ABOUT THIS EXERCISE: Search the data below for the string "Tuesday". Extract every line that contains it.
GIVEN ENTRIES: Begin
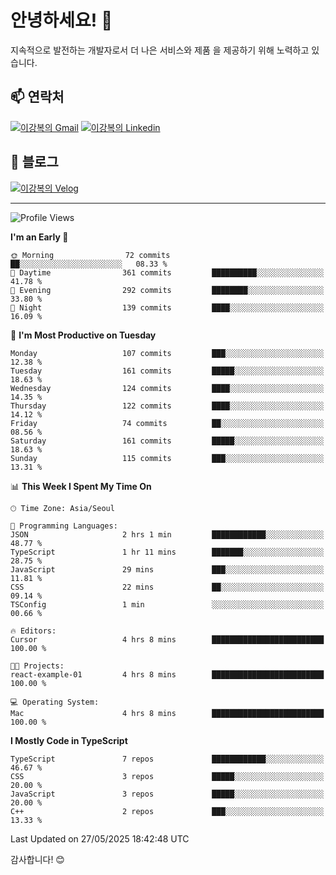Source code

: # 안녕하세요! 👋

지속적으로 발전하는 개발자로서 더 나은 서비스와 제품
을 제공하기 위해 노력하고 있습니다.

## 📫 연락처
[![이강복의 Gmail](https://img.shields.io/badge/Gmail-D14836?style=for-the-badge&logo=gmail&logoColor=white)](mailto:pmmm114@gmail.com)
[![이강복의 Linkedin](https://img.shields.io/badge/LinkedIn-0077B5?style=for-the-badge&logo=linkedin&logoColor=white)](https://www.linkedin.com/in/lkb0297)

## 📝 블로그
[![이강복의 Velog](https://img.shields.io/badge/Velog-ffffff?style=for-the-badge&logo=velog)](https://velog.io/@pmmm114/posts)

---
<!--START_SECTION:waka-->
![Profile Views](http://img.shields.io/badge/Profile%20Views-2-blue)

**I'm an Early 🐤** 

```text
🌞 Morning                72 commits          ██░░░░░░░░░░░░░░░░░░░░░░░   08.33 % 
🌆 Daytime                361 commits         ██████████░░░░░░░░░░░░░░░   41.78 % 
🌃 Evening                292 commits         ████████░░░░░░░░░░░░░░░░░   33.80 % 
🌙 Night                  139 commits         ████░░░░░░░░░░░░░░░░░░░░░   16.09 % 
```
📅 **I'm Most Productive on Tuesday** 

```text
Monday                   107 commits         ███░░░░░░░░░░░░░░░░░░░░░░   12.38 % 
Tuesday                  161 commits         █████░░░░░░░░░░░░░░░░░░░░   18.63 % 
Wednesday                124 commits         ████░░░░░░░░░░░░░░░░░░░░░   14.35 % 
Thursday                 122 commits         ████░░░░░░░░░░░░░░░░░░░░░   14.12 % 
Friday                   74 commits          ██░░░░░░░░░░░░░░░░░░░░░░░   08.56 % 
Saturday                 161 commits         █████░░░░░░░░░░░░░░░░░░░░   18.63 % 
Sunday                   115 commits         ███░░░░░░░░░░░░░░░░░░░░░░   13.31 % 
```


📊 **This Week I Spent My Time On** 

```text
🕑︎ Time Zone: Asia/Seoul

💬 Programming Languages: 
JSON                     2 hrs 1 min         ████████████░░░░░░░░░░░░░   48.77 % 
TypeScript               1 hr 11 mins        ███████░░░░░░░░░░░░░░░░░░   28.75 % 
JavaScript               29 mins             ███░░░░░░░░░░░░░░░░░░░░░░   11.81 % 
CSS                      22 mins             ██░░░░░░░░░░░░░░░░░░░░░░░   09.14 % 
TSConfig                 1 min               ░░░░░░░░░░░░░░░░░░░░░░░░░   00.66 % 

🔥 Editors: 
Cursor                   4 hrs 8 mins        █████████████████████████   100.00 % 

🐱‍💻 Projects: 
react-example-01         4 hrs 8 mins        █████████████████████████   100.00 % 

💻 Operating System: 
Mac                      4 hrs 8 mins        █████████████████████████   100.00 % 
```

**I Mostly Code in TypeScript** 

```text
TypeScript               7 repos             ████████████░░░░░░░░░░░░░   46.67 % 
CSS                      3 repos             █████░░░░░░░░░░░░░░░░░░░░   20.00 % 
JavaScript               3 repos             █████░░░░░░░░░░░░░░░░░░░░   20.00 % 
C++                      2 repos             ███░░░░░░░░░░░░░░░░░░░░░░   13.33 % 
```




 Last Updated on 27/05/2025 18:42:48 UTC
<!--END_SECTION:waka-->

감사합니다! 😊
GIVEN ENTRIES: End
EXPECTED OUTPUT:
📅 **I'm Most Productive on Tuesday** 
Tuesday                  161 commits         █████░░░░░░░░░░░░░░░░░░░░   18.63 % 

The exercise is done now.